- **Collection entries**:
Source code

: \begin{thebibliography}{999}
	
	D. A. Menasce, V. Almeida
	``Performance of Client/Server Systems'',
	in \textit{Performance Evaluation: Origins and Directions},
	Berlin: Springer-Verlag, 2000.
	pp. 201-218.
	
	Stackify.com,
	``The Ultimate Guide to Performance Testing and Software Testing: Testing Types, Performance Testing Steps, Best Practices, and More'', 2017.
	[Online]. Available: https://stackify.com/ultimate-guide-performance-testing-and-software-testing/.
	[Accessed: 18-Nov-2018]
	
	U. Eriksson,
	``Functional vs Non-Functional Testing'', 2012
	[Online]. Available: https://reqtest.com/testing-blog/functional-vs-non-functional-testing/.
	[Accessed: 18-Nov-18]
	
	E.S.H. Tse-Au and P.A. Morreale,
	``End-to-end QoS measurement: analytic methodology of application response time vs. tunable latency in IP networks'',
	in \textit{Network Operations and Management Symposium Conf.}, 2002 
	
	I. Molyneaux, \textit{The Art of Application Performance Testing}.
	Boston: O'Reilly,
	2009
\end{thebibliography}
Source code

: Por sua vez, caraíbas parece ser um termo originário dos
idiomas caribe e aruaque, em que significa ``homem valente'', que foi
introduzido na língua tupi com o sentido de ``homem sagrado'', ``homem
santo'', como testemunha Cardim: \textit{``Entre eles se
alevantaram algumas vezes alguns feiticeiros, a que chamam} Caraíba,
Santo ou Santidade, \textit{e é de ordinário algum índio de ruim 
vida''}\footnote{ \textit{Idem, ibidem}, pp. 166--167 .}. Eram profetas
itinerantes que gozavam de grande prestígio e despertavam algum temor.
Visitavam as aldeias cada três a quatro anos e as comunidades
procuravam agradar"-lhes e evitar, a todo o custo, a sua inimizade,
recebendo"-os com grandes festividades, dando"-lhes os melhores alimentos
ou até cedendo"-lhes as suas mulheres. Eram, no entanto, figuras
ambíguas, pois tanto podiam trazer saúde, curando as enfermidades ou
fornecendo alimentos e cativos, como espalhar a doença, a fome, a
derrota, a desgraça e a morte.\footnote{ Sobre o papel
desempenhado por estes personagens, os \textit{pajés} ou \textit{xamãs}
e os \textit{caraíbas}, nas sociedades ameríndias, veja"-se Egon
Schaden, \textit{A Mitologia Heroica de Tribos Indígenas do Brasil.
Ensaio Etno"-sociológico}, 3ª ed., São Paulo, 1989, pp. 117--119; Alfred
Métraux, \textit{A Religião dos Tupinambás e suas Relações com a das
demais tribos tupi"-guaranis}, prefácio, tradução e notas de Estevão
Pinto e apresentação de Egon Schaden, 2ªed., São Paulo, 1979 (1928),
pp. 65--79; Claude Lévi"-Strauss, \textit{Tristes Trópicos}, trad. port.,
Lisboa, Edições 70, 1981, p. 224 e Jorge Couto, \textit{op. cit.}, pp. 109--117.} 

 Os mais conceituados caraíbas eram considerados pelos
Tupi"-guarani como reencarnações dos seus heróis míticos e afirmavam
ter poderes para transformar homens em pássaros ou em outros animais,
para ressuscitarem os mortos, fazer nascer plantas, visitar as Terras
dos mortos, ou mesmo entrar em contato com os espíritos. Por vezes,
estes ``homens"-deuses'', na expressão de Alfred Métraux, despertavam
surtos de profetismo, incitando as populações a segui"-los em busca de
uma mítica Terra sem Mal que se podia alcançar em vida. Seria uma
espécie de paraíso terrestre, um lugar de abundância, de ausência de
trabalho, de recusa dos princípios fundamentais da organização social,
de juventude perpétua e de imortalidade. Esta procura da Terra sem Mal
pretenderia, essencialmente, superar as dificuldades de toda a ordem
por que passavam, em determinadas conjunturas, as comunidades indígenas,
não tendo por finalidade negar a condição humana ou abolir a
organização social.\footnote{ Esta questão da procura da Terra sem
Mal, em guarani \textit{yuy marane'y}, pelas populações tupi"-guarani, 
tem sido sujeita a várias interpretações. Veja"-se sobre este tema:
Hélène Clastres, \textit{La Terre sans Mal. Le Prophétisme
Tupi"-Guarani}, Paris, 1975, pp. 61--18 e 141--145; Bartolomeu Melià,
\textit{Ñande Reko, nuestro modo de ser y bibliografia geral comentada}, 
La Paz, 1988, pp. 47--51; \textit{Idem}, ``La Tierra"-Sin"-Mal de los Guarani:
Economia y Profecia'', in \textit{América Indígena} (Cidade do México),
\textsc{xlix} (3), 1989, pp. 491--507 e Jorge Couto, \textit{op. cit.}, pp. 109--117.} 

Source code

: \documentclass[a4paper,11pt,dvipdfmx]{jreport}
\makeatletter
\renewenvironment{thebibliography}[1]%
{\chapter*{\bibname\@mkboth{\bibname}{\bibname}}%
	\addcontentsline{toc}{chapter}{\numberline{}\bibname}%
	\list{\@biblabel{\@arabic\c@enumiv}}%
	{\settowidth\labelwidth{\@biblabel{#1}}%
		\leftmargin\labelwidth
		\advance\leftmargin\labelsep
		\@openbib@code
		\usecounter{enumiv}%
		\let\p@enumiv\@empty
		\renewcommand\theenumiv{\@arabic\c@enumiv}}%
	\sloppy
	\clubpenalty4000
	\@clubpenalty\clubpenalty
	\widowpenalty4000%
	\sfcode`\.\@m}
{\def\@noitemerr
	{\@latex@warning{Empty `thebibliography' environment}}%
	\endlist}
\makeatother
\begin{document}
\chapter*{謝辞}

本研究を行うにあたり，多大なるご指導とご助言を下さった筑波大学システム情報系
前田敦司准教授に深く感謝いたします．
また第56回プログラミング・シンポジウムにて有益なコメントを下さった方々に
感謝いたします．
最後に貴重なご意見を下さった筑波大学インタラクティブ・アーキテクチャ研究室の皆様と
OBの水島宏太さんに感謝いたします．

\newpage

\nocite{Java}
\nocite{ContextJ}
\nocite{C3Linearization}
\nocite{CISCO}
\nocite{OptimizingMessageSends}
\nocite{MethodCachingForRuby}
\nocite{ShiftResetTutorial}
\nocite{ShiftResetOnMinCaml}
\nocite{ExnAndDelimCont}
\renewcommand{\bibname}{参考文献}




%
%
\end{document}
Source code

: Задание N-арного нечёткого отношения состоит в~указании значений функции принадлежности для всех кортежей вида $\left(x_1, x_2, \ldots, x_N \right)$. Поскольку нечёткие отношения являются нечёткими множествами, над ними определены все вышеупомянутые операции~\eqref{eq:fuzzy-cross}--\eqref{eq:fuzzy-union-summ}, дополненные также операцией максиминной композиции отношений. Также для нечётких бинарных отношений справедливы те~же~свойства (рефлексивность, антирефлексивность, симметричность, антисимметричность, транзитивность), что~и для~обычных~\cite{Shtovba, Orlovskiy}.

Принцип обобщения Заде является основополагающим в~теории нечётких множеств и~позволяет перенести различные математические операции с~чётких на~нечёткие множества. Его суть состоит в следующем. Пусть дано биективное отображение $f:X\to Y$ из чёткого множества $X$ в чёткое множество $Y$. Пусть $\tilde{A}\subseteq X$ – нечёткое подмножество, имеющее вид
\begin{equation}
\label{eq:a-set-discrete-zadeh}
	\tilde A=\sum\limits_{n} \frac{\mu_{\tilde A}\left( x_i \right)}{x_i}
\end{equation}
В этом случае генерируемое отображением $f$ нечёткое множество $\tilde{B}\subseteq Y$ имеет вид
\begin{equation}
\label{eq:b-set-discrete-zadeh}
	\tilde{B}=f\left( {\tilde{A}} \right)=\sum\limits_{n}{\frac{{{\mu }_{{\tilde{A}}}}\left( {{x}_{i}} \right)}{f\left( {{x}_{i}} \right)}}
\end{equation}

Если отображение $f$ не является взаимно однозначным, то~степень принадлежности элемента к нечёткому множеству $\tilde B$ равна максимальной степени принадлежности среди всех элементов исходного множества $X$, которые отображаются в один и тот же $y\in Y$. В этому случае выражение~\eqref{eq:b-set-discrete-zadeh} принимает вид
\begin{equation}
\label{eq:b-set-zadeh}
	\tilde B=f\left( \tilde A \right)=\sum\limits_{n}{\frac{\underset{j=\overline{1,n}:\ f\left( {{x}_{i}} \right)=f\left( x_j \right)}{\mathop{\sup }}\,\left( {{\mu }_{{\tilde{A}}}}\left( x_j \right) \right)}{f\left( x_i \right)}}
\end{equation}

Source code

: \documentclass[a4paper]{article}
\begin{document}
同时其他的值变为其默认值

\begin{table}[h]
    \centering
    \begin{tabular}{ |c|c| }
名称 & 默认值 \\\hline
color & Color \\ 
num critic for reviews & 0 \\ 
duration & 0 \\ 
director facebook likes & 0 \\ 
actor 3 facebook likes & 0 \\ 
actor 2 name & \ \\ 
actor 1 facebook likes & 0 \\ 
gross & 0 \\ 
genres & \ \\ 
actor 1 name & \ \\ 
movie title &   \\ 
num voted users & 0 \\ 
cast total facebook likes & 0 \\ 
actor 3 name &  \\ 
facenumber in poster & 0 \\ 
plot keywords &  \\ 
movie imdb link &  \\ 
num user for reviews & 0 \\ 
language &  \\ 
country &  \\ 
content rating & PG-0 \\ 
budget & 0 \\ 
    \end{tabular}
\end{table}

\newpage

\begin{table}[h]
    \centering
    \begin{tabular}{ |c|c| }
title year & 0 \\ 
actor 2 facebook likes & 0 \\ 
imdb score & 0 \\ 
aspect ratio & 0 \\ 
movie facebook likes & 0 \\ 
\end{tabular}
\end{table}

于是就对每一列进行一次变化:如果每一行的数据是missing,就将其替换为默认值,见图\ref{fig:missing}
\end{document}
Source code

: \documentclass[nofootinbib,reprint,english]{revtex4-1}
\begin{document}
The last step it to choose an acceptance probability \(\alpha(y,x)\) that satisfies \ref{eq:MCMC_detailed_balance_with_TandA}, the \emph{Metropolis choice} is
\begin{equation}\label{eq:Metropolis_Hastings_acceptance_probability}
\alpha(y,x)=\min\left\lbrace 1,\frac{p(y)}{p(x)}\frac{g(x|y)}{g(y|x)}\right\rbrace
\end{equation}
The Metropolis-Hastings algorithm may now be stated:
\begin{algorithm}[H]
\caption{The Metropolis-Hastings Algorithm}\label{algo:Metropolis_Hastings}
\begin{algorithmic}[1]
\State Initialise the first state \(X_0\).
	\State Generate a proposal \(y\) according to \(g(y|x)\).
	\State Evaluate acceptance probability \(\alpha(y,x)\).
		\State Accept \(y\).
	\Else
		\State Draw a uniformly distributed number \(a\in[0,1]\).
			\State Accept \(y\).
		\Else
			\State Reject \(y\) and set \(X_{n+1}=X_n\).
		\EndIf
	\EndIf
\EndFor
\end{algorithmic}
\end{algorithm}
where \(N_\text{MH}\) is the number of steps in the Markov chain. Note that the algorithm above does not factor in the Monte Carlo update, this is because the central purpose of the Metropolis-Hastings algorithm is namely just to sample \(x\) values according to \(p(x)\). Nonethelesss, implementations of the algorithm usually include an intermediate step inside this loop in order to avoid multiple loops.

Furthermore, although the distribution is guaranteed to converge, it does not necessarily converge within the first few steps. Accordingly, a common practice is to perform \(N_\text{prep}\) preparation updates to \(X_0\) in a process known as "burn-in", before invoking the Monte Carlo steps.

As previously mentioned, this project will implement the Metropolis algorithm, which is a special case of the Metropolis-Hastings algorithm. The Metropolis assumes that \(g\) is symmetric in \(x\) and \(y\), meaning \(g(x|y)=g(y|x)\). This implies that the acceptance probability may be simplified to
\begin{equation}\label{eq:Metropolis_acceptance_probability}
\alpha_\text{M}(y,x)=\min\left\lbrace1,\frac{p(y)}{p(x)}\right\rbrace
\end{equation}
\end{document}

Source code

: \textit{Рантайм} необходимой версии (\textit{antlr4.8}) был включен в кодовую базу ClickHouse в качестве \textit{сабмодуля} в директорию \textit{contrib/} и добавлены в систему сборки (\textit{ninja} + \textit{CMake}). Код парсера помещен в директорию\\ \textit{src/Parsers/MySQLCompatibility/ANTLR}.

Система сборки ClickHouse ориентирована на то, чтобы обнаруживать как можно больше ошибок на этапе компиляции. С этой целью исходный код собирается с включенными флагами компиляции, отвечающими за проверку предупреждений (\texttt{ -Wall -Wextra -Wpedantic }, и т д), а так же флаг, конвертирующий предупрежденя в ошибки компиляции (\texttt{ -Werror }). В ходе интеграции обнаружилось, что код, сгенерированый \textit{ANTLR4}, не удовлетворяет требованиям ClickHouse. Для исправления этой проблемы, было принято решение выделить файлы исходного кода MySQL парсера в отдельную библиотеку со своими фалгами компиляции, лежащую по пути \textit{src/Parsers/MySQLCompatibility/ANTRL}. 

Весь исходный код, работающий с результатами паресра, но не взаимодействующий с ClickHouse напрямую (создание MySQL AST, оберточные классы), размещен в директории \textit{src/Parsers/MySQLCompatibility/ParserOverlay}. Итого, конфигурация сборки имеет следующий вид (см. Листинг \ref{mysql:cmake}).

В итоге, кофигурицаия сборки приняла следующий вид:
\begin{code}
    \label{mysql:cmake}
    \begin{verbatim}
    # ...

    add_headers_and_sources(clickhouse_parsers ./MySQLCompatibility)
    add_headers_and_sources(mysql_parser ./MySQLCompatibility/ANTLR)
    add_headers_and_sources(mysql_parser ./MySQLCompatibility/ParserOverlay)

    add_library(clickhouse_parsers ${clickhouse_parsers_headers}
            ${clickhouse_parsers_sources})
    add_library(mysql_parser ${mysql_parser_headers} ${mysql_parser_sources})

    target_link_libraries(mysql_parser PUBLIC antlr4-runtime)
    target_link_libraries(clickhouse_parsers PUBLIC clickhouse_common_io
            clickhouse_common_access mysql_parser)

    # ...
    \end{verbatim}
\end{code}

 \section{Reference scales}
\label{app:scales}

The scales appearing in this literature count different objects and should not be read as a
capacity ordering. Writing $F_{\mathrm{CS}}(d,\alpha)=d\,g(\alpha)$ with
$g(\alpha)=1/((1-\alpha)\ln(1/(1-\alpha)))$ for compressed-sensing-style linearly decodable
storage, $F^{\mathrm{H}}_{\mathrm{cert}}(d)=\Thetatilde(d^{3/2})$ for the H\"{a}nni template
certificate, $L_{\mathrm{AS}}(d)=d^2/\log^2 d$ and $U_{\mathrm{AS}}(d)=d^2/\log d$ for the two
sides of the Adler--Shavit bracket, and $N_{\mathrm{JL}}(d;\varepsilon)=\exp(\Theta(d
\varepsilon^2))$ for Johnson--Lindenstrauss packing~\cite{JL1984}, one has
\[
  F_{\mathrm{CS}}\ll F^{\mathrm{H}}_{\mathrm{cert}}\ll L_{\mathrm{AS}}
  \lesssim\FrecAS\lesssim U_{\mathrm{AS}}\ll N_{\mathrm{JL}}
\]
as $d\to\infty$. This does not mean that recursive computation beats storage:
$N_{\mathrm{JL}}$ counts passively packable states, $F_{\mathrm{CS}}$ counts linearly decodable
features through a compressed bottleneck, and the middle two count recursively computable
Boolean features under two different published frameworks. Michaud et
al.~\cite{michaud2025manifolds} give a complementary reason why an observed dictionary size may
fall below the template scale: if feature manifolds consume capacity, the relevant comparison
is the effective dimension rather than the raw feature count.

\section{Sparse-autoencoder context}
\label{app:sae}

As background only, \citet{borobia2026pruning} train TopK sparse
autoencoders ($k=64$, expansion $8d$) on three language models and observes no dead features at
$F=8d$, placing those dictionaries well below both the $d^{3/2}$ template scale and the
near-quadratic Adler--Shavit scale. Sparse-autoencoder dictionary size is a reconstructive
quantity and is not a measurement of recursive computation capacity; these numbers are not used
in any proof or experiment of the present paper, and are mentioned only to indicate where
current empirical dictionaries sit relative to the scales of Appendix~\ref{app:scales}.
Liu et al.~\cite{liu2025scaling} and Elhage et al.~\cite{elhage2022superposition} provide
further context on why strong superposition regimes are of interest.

- **To do**: Work through the records above and count the lines that hold the string "varepsilon". Please give only that figure.

- **Answer for the task**: 2